Vos angoisses sont donc celles d’un créateur plutôt que d’un professionnel pris dans les engrenages du système ?
Ce sont essentiellement les angoisses d’un créateur par rapport à son propre produit. C’est un peu comme lorsqu’on attend un bébé. On se dit qu’on va avoir un beau garçon ou une belle fille… et à la fin vous accouchez d’un petit monstre. C’est un problème très personnel. C’est un peu ça les interrogations présentes. Puisque l’idée vient de moi la question c’est : comment aller au fond de moi pour aller jusqu’au bout de cette idée et ne pas prendre des chemins de traverse que le cinéma nous donne. L’artifice est tel qu’il est facile de faire croire aux gens qu’on a une bonne histoire. C’est aussi comment ne pas décevoir des gens qui, à partir d’un petit discours de cinq lignes, croient qu’il y a quelque chose de fort là-dedans.

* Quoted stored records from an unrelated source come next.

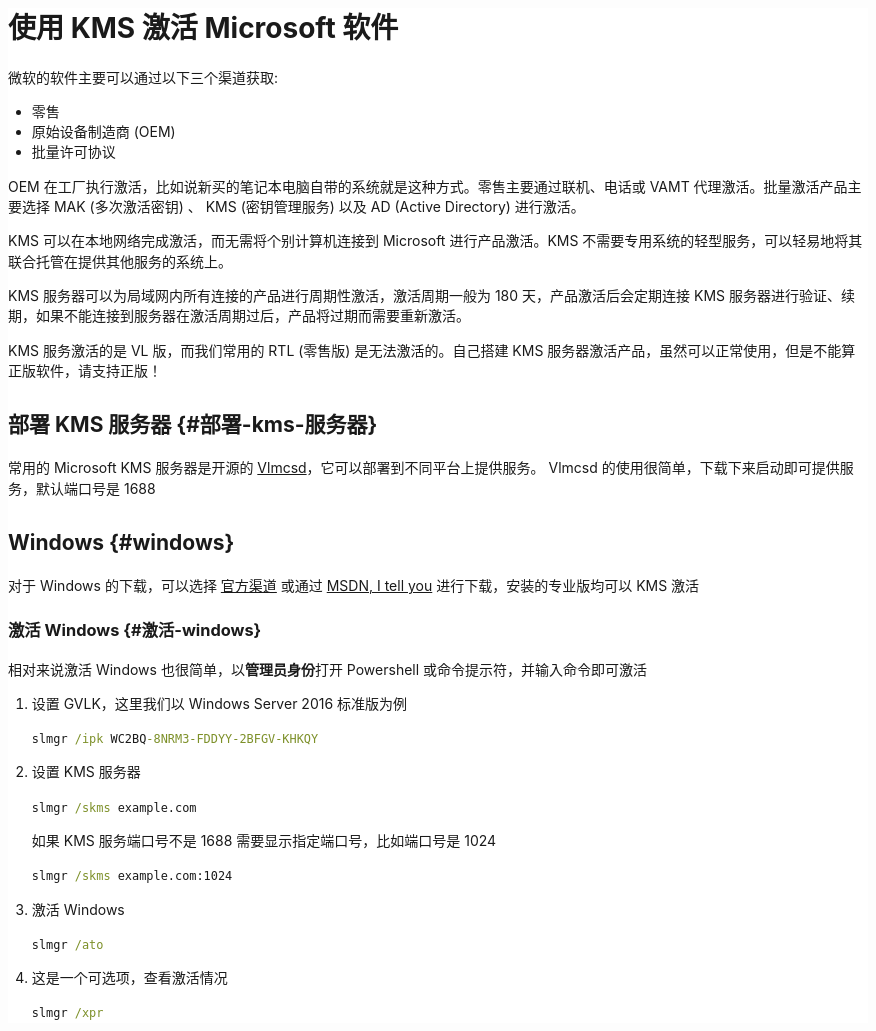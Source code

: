 # 使用 KMS 激活 Microsoft 软件


微软的软件主要可以通过以下三个渠道获取:

-   零售
-   原始设备制造商 (OEM)
-   批量许可协议

OEM 在工厂执行激活，比如说新买的笔记本电脑自带的系统就是这种方式。零售主要通过联机、电话或 VAMT 代理激活。批量激活产品主要选择 MAK (多次激活密钥) 、 KMS (密钥管理服务) 以及 AD (Active Directory) 进行激活。

KMS 可以在本地网络完成激活，而无需将个别计算机连接到 Microsoft 进行产品激活。KMS
不需要专用系统的轻型服务，可以轻易地将其联合托管在提供其他服务的系统上。

KMS 服务器可以为局域网内所有连接的产品进行周期性激活，激活周期一般为 180 天，产品激活后会定期连接 KMS 服务器进行验证、续期，如果不能连接到服务器在激活周期过后，产品将过期而需要重新激活。

KMS 服务激活的是 VL 版，而我们常用的 RTL (零售版) 是无法激活的。自己搭建 KMS 服务器激活产品，虽然可以正常使用，但是不能算正版软件，请支持正版！


## 部署 KMS 服务器 {#部署-kms-服务器}

常用的 Microsoft KMS 服务器是开源的 [Vlmcsd](https://github.com/Wind4/vlmcsd)，它可以部署到不同平台上提供服务。
Vlmcsd 的使用很简单，下载下来启动即可提供服务，默认端口号是 1688


## Windows {#windows}

对于 Windows 的下载，可以选择 [官方渠道](https://www.microsoft.com/zh-cn/software-download/windows10ISO) 或通过 [MSDN, I tell you](https://msdn.itellyou.cn/) 进行下载，安装的专业版均可以 KMS 激活


### 激活 Windows {#激活-windows}

相对来说激活 Windows 也很简单，以​**管理员身份**​打开 Powershell 或命令提示符，并输入命令即可激活

1.  设置 GVLK，这里我们以 Windows Server 2016 标准版为例
    ```bat
    slmgr /ipk WC2BQ-8NRM3-FDDYY-2BFGV-KHKQY
    ```
2.  设置 KMS 服务器
    ```bat
    slmgr /skms example.com
    ```
    如果 KMS 服务端口号不是 1688 需要显示指定端口号，比如端口号是 1024
    ```bat
    slmgr /skms example.com:1024
    ```
3.  激活 Windows
    ```bat
    slmgr /ato
    ```
4.  这是一个可选项，查看激活情况
    ```bat
    slmgr /xpr
    ```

Comment leur faire croire que cela valait le coup de nous avoir soutenus à cette première étape qui est la première marche pour aller vers le tournage du film.

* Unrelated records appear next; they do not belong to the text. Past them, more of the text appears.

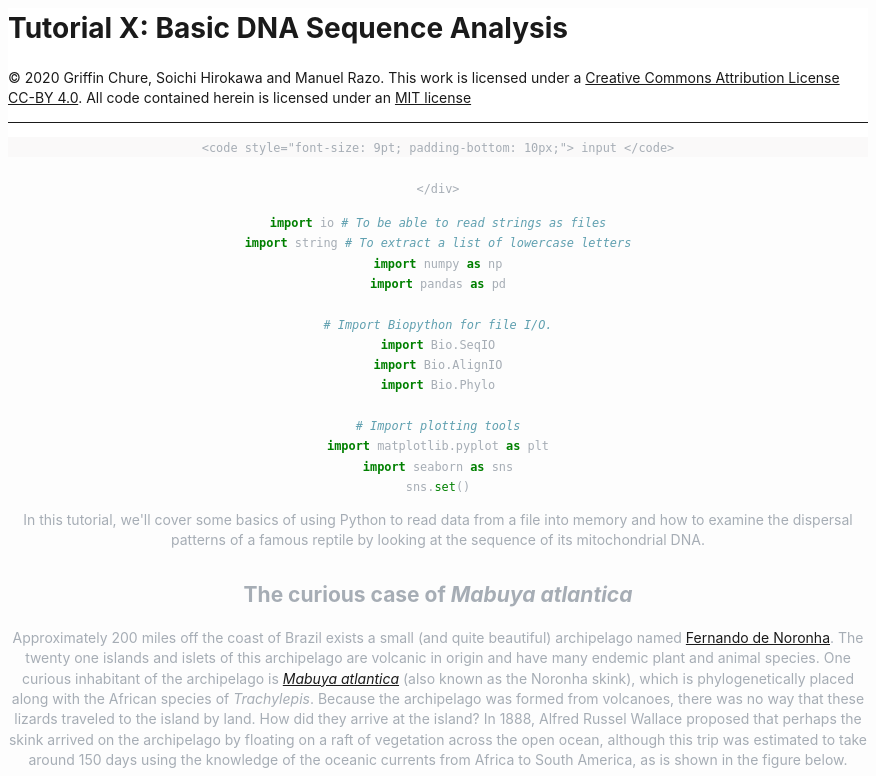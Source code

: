 # Tutorial X: Basic DNA Sequence Analysis

© 2020 Griffin Chure, Soichi Hirokawa and Manuel Razo. This work is licensed under a [Creative Commons Attribution License CC-BY 4.0](https://creativecommons.org/licenses/by/4.0/). All code contained herein is licensed under an [MIT license](https://opensource.org/licenses/MIT)  

--- 



   <div style="background-color: #faf9f9; width: 100%;
               color: #a6adb5; height:15pt; margin: 0px; padding:0px;text-align: center;">

    <code style="font-size: 9pt; padding-bottom: 10px;"> input </code>

    </div>
```python
import io # To be able to read strings as files
import string # To extract a list of lowercase letters
import numpy as np
import pandas as pd

# Import Biopython for file I/O.
import Bio.SeqIO
import Bio.AlignIO
import Bio.Phylo

# Import plotting tools
import matplotlib.pyplot as plt
import seaborn as sns
sns.set()
```

In this tutorial, we'll cover some basics of using Python to read data from a file into memory and how to examine the dispersal patterns of a famous reptile by looking at the sequence of its mitochondrial DNA. 

##  The curious case of *Mabuya atlantica*

Approximately 200 miles off the coast of Brazil exists a small (and quite beautiful) archipelago named [Fernando de Noronha](https://en.wikipedia.org/wiki/Fernando_de_Noronha). The twenty one islands and islets of this archipelago are volcanic in origin and have many endemic plant and animal species. One curious inhabitant of the archipelago is [*Mabuya atlantica*](https://en.wikipedia.org/wiki/Noronha_skink) (also known as the Noronha skink), which is phylogenetically placed along with the African species of *Trachylepis*. Because the archipelago was formed from volcanoes, there was no way that these lizards traveled to the island by land. How did they arrive at the island? In 1888, Alfred Russel Wallace proposed that perhaps the skink arrived on the archipelago by floating on a raft of vegetation across the open ocean, although this trip was estimated to take around 150 days using the knowledge of the oceanic currents from Africa to South America, as is shown in the figure below. 

<center>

Beaucoup de cinéastes africains vivent en Europe et font des films dans lesquels ils parlent de l’Afrique, et développent des projets qui sont censés représenter l’Afrique dans un sens ou dans l’autre. Comment vivez-vous ce paradoxe ? Comment vous ressourcez-vous ? A qui vous adressez-vous ?
Dans Qu’est-ce que la littérature, Jean-Paul Sartre intitule l’un de ses chapitres :  » pour qui écrit-on ? « . L’idée est que si les gens n’aiment pas une oeuvre c’est qu’elle ne leur est pas destinée. Et ce n’est même pas du vouloir de l’auteur, c’est que tout simplement ils ne comprennent pas l’œuvre elle-même. On peut ne pas aimer parce qu’on ne comprend pas une œuvre… mais d’autres gens peuvent aimer et ceux-là peuvent être partout sur la planète. Donc je ne me pose pas le problème de savoir pour qui s’adressent mes films. Ils sont fondamentalement tchadiens, ils sont ancrés… Lorsque je montre mes deux films là-bas, les gens sont contents parce qu’ils reconnaissent quelque chose. Mon travail consiste à dire que ma différence culturelle avec un Américain ou un Japonais n’est pas un handicap. Mon problème fondamental est comment trouver les mailles pour montrer qu’on appartient tous à la même humanité. Je me définis comme Homme, je pars de mon identité, c’est-à-dire de mon quartier, ma famille… Mais en même temps, j’expose mes problèmes de manière plutôt humaine. Et cela n’est pas restrictif de quoi que ce soit. Et si l’on vit à l’Etranger, c’est tout simplement que le destin, à un moment donné, l’a voulu. La violence de la situation des artistes et des populations en Afrique est en fait générée par les troubles politiques. Je suis parti de chez moi au moment où il y avait la guerre, et où je rêvais de faire des choses. Nous avons une vie de nomade. Un nomade part et à un moment donné, il trouve un arbre, de l’eau ; il s’arrête et ne se pose pas de questions puisque sa vie est errance. Si demain je rentrais vivre au Tchad, cela ne signifie pas que mes films seraient plus forts. Je peux aider les gens en place, je peux lancer l’idée d’une structure… Ce serait trop simple s’il suffisait d’être en Afrique pour faire des films forts. Ce ne sont pas des choix voulus, en fait on a toujours été ballottés par l’Histoire. A un moment donné on est simplement victime de l’Histoire qui nous est tombée dessus
Très souvent on pense au cinéma africain et à son manque de moyens mais uniquement en terme de production. On n’accorde pas d’importance à la distribution, à la diffusion, à l’accompagnement des films et à leur visibilité. N’est-il pas paradoxal qu’un film fasse le tour du monde sans être projeté là où il le devrait d’abord ?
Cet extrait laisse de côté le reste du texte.